* **Listed entries**:
.....

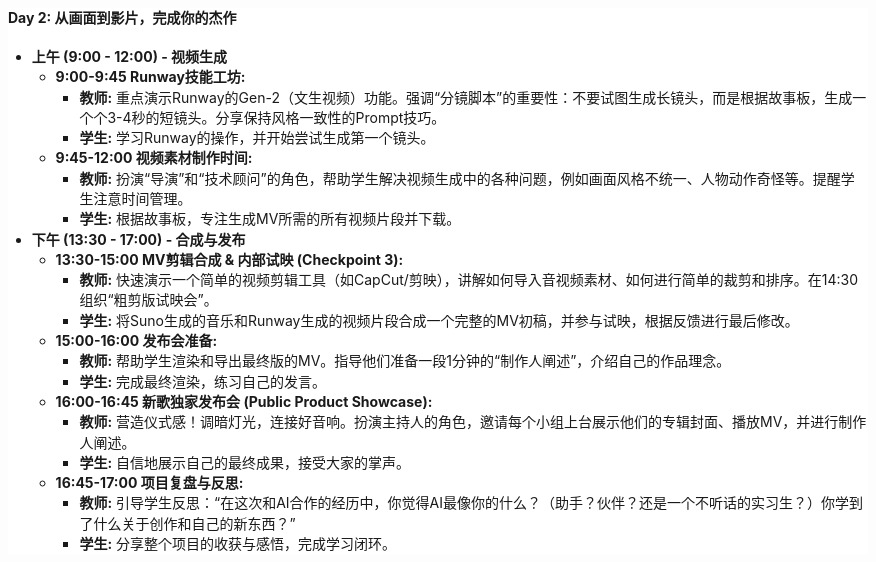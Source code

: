 #### **Day 2: 从画面到影片，完成你的杰作**

* **上午 (9:00 - 12:00) - 视频生成**
    * **9:00-9:45 Runway技能工坊:**
        * **教师:** 重点演示Runway的Gen-2（文生视频）功能。强调“分镜脚本”的重要性：不要试图生成长镜头，而是根据故事板，生成一个个3-4秒的短镜头。分享保持风格一致性的Prompt技巧。
        * **学生:** 学习Runway的操作，并开始尝试生成第一个镜头。
    * **9:45-12:00 视频素材制作时间:**
        * **教师:** 扮演“导演”和“技术顾问”的角色，帮助学生解决视频生成中的各种问题，例如画面风格不统一、人物动作奇怪等。提醒学生注意时间管理。
        * **学生:** 根据故事板，专注生成MV所需的所有视频片段并下载。
* **下午 (13:30 - 17:00) - 合成与发布**
    * **13:30-15:00 MV剪辑合成 & 内部试映 (Checkpoint 3):**
        * **教师:** 快速演示一个简单的视频剪辑工具（如CapCut/剪映），讲解如何导入音视频素材、如何进行简单的裁剪和排序。在14:30组织“粗剪版试映会”。
        * **学生:** 将Suno生成的音乐和Runway生成的视频片段合成一个完整的MV初稿，并参与试映，根据反馈进行最后修改。
    * **15:00-16:00 发布会准备:**
        * **教师:** 帮助学生渲染和导出最终版的MV。指导他们准备一段1分钟的“制作人阐述”，介绍自己的作品理念。
        * **学生:** 完成最终渲染，练习自己的发言。
    * **16:00-16:45 新歌独家发布会 (Public Product Showcase):**
        * **教师:** 营造仪式感！调暗灯光，连接好音响。扮演主持人的角色，邀请每个小组上台展示他们的专辑封面、播放MV，并进行制作人阐述。
        * **学生:** 自信地展示自己的最终成果，接受大家的掌声。
    * **16:45-17:00 项目复盘与反思:**
        * **教师:** 引导学生反思：“在这次和AI合作的经历中，你觉得AI最像你的什么？（助手？伙伴？还是一个不听话的实习生？）你学到了什么关于创作和自己的新东西？”
        * **学生:** 分享整个项目的收获与感悟，完成学习闭环。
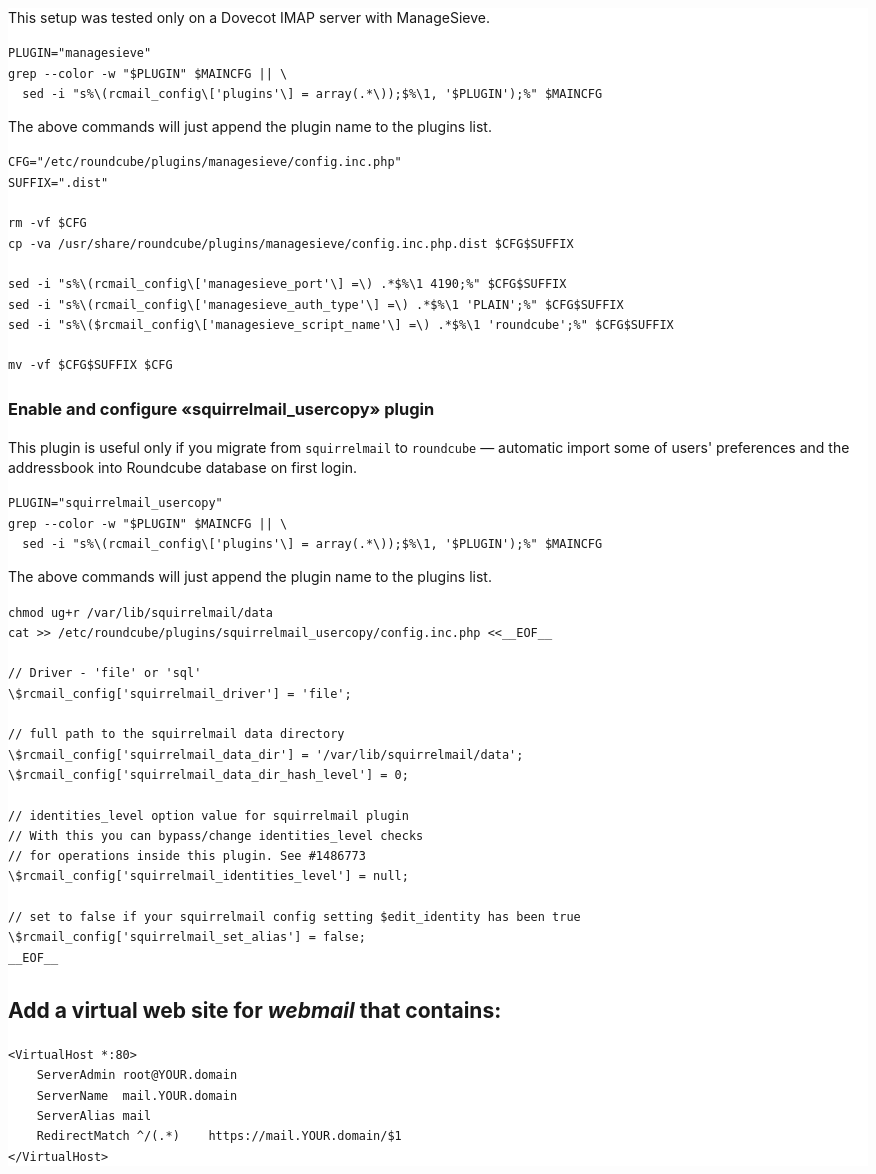 This setup was tested only on a Dovecot IMAP server with ManageSieve.

    PLUGIN="managesieve"
    grep --color -w "$PLUGIN" $MAINCFG || \
      sed -i "s%\(rcmail_config\['plugins'\] = array(.*\));$%\1, '$PLUGIN');%" $MAINCFG

The above commands will just append the plugin name to the plugins list.

    CFG="/etc/roundcube/plugins/managesieve/config.inc.php"
    SUFFIX=".dist"
    
    rm -vf $CFG
    cp -va /usr/share/roundcube/plugins/managesieve/config.inc.php.dist $CFG$SUFFIX
    
    sed -i "s%\(rcmail_config\['managesieve_port'\] =\) .*$%\1 4190;%" $CFG$SUFFIX
    sed -i "s%\(rcmail_config\['managesieve_auth_type'\] =\) .*$%\1 'PLAIN';%" $CFG$SUFFIX
    sed -i "s%\($rcmail_config\['managesieve_script_name'\] =\) .*$%\1 'roundcube';%" $CFG$SUFFIX
    
    mv -vf $CFG$SUFFIX $CFG

### Enable and configure «squirrelmail_usercopy» plugin

This plugin is useful only if you migrate from `squirrelmail` to `roundcube` — automatic import some of users' preferences and the addressbook into Roundcube database on first login.

    PLUGIN="squirrelmail_usercopy"
    grep --color -w "$PLUGIN" $MAINCFG || \
      sed -i "s%\(rcmail_config\['plugins'\] = array(.*\));$%\1, '$PLUGIN');%" $MAINCFG

The above commands will just append the plugin name to the plugins list.

    chmod ug+r /var/lib/squirrelmail/data
    cat >> /etc/roundcube/plugins/squirrelmail_usercopy/config.inc.php <<__EOF__
    
    // Driver - 'file' or 'sql'
    \$rcmail_config['squirrelmail_driver'] = 'file';
    
    // full path to the squirrelmail data directory
    \$rcmail_config['squirrelmail_data_dir'] = '/var/lib/squirrelmail/data';
    \$rcmail_config['squirrelmail_data_dir_hash_level'] = 0;
    
    // identities_level option value for squirrelmail plugin
    // With this you can bypass/change identities_level checks
    // for operations inside this plugin. See #1486773
    \$rcmail_config['squirrelmail_identities_level'] = null;
    
    // set to false if your squirrelmail config setting $edit_identity has been true
    \$rcmail_config['squirrelmail_set_alias'] = false;
    __EOF__

## Add a virtual web site for *webmail* that contains:

    <VirtualHost *:80>
    	ServerAdmin	root@YOUR.domain
    	ServerName	mail.YOUR.domain
    	ServerAlias	mail
    	RedirectMatch ^/(.*)	https://mail.YOUR.domain/$1
    </VirtualHost>
    

[1]: http://www.roundcube.net
[2]: http://bugs.debian.org/618699
[11]: http://bugs.debian.org/571702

.....

Your answer must be a single number: the count of lines above that contain the string "false".

* **Result**: 2